* **EXERCISE DETAILS**
Upon reaching the line containing "0 & 0 & 1 & -13/12 &|& 87/12\\", output that line and all remaining lines exactly, through the end of the entries, and output nothing before it.
SOURCE DATA below:
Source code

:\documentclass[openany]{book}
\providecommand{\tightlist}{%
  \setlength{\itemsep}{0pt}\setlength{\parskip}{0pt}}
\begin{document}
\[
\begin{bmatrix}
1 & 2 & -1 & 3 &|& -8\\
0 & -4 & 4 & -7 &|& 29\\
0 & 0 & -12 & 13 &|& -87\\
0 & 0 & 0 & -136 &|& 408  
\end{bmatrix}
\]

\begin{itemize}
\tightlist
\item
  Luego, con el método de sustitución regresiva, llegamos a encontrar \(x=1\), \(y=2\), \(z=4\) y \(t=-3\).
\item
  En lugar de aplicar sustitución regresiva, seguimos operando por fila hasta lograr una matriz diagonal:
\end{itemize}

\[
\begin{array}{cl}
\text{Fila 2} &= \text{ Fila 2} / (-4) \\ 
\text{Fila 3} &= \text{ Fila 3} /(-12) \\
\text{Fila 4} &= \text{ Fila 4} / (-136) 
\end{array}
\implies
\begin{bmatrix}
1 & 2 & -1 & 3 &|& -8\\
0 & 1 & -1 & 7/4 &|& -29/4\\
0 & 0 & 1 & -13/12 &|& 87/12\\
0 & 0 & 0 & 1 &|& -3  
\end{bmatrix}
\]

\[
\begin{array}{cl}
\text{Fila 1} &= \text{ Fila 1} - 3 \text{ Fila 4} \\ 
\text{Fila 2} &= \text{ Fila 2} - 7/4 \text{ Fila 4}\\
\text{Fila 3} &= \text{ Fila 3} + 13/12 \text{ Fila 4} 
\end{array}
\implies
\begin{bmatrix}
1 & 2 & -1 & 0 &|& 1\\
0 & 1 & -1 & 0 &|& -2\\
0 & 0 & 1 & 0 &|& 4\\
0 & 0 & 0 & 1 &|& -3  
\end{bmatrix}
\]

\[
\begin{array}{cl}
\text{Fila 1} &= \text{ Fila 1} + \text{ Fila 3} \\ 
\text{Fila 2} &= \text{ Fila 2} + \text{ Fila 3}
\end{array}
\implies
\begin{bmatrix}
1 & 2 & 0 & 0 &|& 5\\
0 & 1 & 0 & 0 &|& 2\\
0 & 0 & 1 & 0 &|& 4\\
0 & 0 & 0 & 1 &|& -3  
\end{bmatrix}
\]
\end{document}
End of SOURCE DATA.
* **RESPONSE TO THE EXERCISE**
0 & 0 & 1 & -13/12 &|& 87/12\\
0 & 0 & 0 & 1 &|& -3  
\end{bmatrix}
\]

\[
\begin{array}{cl}
\text{Fila 1} &= \text{ Fila 1} - 3 \text{ Fila 4} \\ 
\text{Fila 2} &= \text{ Fila 2} - 7/4 \text{ Fila 4}\\
\text{Fila 3} &= \text{ Fila 3} + 13/12 \text{ Fila 4} 
\end{array}
\implies
\begin{bmatrix}
1 & 2 & -1 & 0 &|& 1\\
0 & 1 & -1 & 0 &|& -2\\
0 & 0 & 1 & 0 &|& 4\\
0 & 0 & 0 & 1 &|& -3  
\end{bmatrix}
\]

\[
\begin{array}{cl}
\text{Fila 1} &= \text{ Fila 1} + \text{ Fila 3} \\ 
\text{Fila 2} &= \text{ Fila 2} + \text{ Fila 3}
\end{array}
\implies
\begin{bmatrix}
1 & 2 & 0 & 0 &|& 5\\
0 & 1 & 0 & 0 &|& 2\\
0 & 0 & 1 & 0 &|& 4\\
0 & 0 & 0 & 1 &|& -3  
\end{bmatrix}
\]
\end{document}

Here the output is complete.